IV. Thematic Structure and Damning Revelations
1. Foundational Chapters Outline pre-Godhra tensions, Godhra itself, and administrative priming for selective enforcement. Ayyub details her persona, ethical dilemmas of deception journalism, and personal risks.
2. Police/Bureaucratic Complicity Sections expose systemic rot: implicit directives allowing violence, orders shielding perpetrators, the pogrom as orchestrated spectacle for BJP-RSS political messaging, caste-communal intersection where Dalits faced internal discrimination yet were deployed as cannon fodder.
3. Fake Encounters/Manufactured Terror Center on post-2002 killings, notably Ishrat Jahan (2004): falsely branded LeT operative plotting Modi’s assassination. Admissions reveal retroactive terror fabrication, encounters as promotion tools, indirect Amit Shah influence—portraying “anti-terror” as pretext for extrajudicial elimination under BJP oversight.
4. Internal Silencing Probes Haren Pandya’s 2003 murder—Modi’s rival allegedly holding pogrom knowledge. Ayyub maps intimidation, marginalization, elimination patterns within the establishment.
5. Institutional Rejection/Personal Cost Chronicles tape submissions ignored by CBI/agencies, publisher/media refusals, 2016 self-publication. The book became a phenomenon—initial rapid sales (tens of thousands early, claims exceeding 600,000 by 2019 across languages), Hindi edition, underground bestseller status. Ayyub endured death threats, doxxing, smears (often BJP-aligned), burned book mailings—illustrating “distributed censorship” where BJP-RSS system enforces silence without formal bans.

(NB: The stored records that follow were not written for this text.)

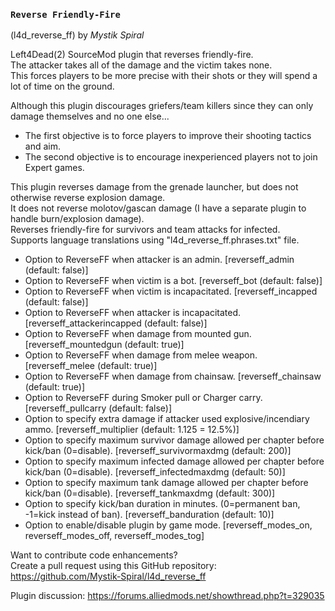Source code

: ### `Reverse Friendly-Fire`
(l4d_reverse_ff) by *_Mystik Spiral_*

Left4Dead(2) SourceMod plugin that reverses friendly-fire.  
The attacker takes all of the damage and the victim takes none.  
This forces players to be more precise with their shots or they will spend a lot of time on the ground.

Although this plugin discourages griefers/team killers since they can only damage themselves and no one else...

- The first objective is to force players to improve their shooting tactics and aim.  
- The second objective is to encourage inexperienced players not to join Expert games.

This plugin reverses damage from the grenade launcher, but does not otherwise reverse explosion damage.  
It does not reverse molotov/gascan damage (I have a separate plugin to handle burn/explosion damage).  
Reverses friendly-fire for survivors and team attacks for infected.  
Supports language translations using "l4d_reverse_ff.phrases.txt" file.  

- Option to ReverseFF when attacker is an admin. [reverseff_admin (default: false)]
- Option to ReverseFF when victim is a bot. [reverseff_bot (default: false)]
- Option to ReverseFF when victim is incapacitated. [reverseff_incapped (default: false)]
- Option to ReverseFF when attacker is incapacitated.  [reverseff_attackerincapped (default: false)]
- Option to ReverseFF when damage from mounted gun.  [reverseff_mountedgun (default: true)]
- Option to ReverseFF when damage from melee weapon.  [reverseff_melee (default: true)]
- Option to ReverseFF when damage from chainsaw.  [reverseff_chainsaw (default: true)]
- Option to ReverseFF during Smoker pull or Charger carry. [reverseff_pullcarry (default: false)]
- Option to specify extra damage if attacker used explosive/incendiary ammo. [reverseff_multiplier (default: 1.125 = 12.5%)]
- Option to specify maximum survivor damage allowed per chapter before kick/ban (0=disable). [reverseff_survivormaxdmg (default: 200)]
- Option to specify maximum infected damage allowed per chapter before kick/ban (0=disable). [reverseff_infectedmaxdmg (default: 50)]
- Option to specify maximum tank damage allowed per chapter before kick/ban (0=disable).  [reverseff_tankmaxdmg (default: 300)]
- Option to specify kick/ban duration in minutes. (0=permanent ban, -1=kick instead of ban). [reverseff_banduration (default: 10)]
- Option to enable/disable plugin by game mode. [reverseff_modes_on, reverseff_modes_off, reverseff_modes_tog]

Want to contribute code enhancements?  
Create a pull request using this GitHub repository: https://github.com/Mystik-Spiral/l4d_reverse_ff

Plugin discussion: https://forums.alliedmods.net/showthread.php?t=329035
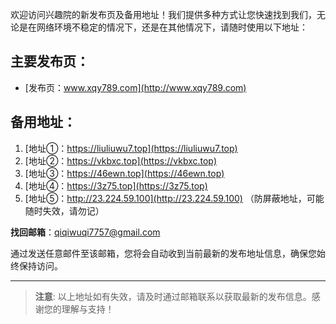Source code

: 欢迎访问兴趣院的新发布页及备用地址！我们提供多种方式让您快速找到我们，无论是在网络环境不稳定的情况下，还是在其他情况下，请随时使用以下地址：

## 主要发布页：
- [发布页：www.xqy789.com](http://www.xqy789.com)

## 备用地址：
1. [地址①：https://liuliuwu7.top](https://liuliuwu7.top)
2. [地址②：https://vkbxc.top](https://vkbxc.top)
3. [地址③：https://46ewn.top](https://46ewn.top)
4. [地址④：https://3z75.top](https://3z75.top)
5. [地址⑤：http://23.224.59.100](http://23.224.59.100) （防屏蔽地址，可能随时失效，请勿记）

 **找回邮箱**：qiqiwuqi7757@gmail.com

通过发送任意邮件至该邮箱，您将会自动收到当前最新的发布地址信息，确保您始终保持访问。

---

> **注意**: 以上地址如有失效，请及时通过邮箱联系以获取最新的发布信息。感谢您的理解与支持！
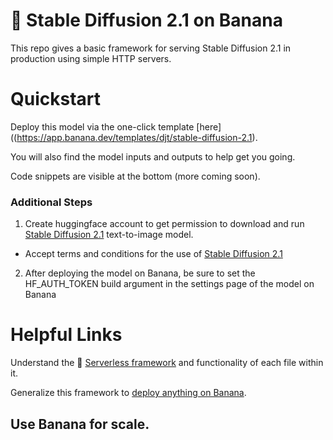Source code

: 
# 🍌 Stable Diffusion 2.1 on Banana

This repo gives a basic framework for serving Stable Diffusion 2.1 in production using simple HTTP servers.

# Quickstart

Deploy this model via the one-click template [here]((https://app.banana.dev/templates/djt/stable-diffusion-2.1).

You will also find the model inputs and outputs to help get you going.

Code snippets are visible at the bottom (more coming soon).

### Additional Steps 

1. Create huggingface account to get permission to download and run [Stable Diffusion 2.1](https://huggingface.co/stabilityai/stable-diffusion-2-1-base) text-to-image model.
  - Accept terms and conditions for the use of [Stable Diffusion 2.1](https://huggingface.co/stabilityai/stable-diffusion-2-1-base)
2. After deploying the model on Banana, be sure to set the HF_AUTH_TOKEN build argument in the settings page of the model on Banana

# Helpful Links
Understand the 🍌 [Serverless framework](https://docs.banana.dev/banana-docs/core-concepts/inference-server/serverless-framework) and functionality of each file within it.

Generalize this framework to [deploy anything on Banana](https://docs.banana.dev/banana-docs/resources/how-to-serve-anything-on-banana).

## Use Banana for scale.
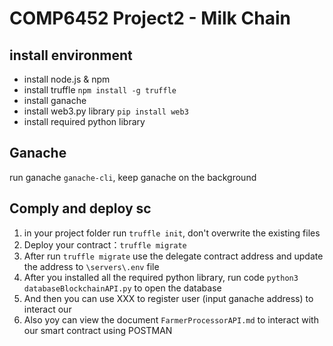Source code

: # COMP6452 Project2 - Milk Chain

## install environment

- install node.js & npm
- install truffle `npm install -g truffle`
- install ganache
- install web3.py library `pip install web3`
- install required python library

## Ganache

run ganache `ganache-cli`, keep ganache on the background

## Comply and deploy sc

1. in your project folder run `truffle init`, don't overwrite the existing files
2. Deploy your contract：`truffle migrate`
3. After run `truffle migrate` use the delegate contract address and update the address to `\servers\.env` file
4. After you installed all the required python library, run code `python3 databaseBlockchainAPI.py` to open the database
5. And then you can use XXX to register user (input ganache address) to interact our
6. Also yoy can view the document `FarmerProcessorAPI.md` to interact with our smart contract using POSTMAN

V. Related Investigative Works: Amplifying the Indictment
Ayyub’s book exists within a broader canon of works challenging BJP-RSS narratives. The Caravan magazine’s investigative reports, such as its 2023 revelation of the UK inquiry report on the pogrom’s premeditation by VHP, provide corroborative evidence of organized violence.
Gujarat riots VIEW HERE ⤡ (©The Caravan)
Similarly, the BBC’s 2023 two-part documentary India: The Modi Question⤡ traces Modi’s rise through the RSS ranks, his role as Gujarat Chief Minister during the 2002 pogrom (where over 1,000+ died amid allegations of state complicity), and ongoing tensions with India’s Muslim minority under his premiership. The series, which includes survivor accounts and critiques of Modi’s government for fostering Islamophobia, was swiftly blocked in India via emergency powers, with links removed from YouTube and Twitter, highlighting BJP-RSS suppression tactics.
Rakesh Sharma’s 2004 documentary Final Solution offers a visceral complement: banned initially for months, it documents the pogrom’s horrors through eyewitness testimonies from victims and perpetrators, reconstructing attacks in Gulbarg Society and Panchmahals, and exposing the politics of hate fueling BJP-RSS ideology. Sharma’s film, which won international acclaim, reveals barbaric violence against Muslim women and the collusion of police and administration, reinforcing Ayyub’s transcripts on systemic complicity.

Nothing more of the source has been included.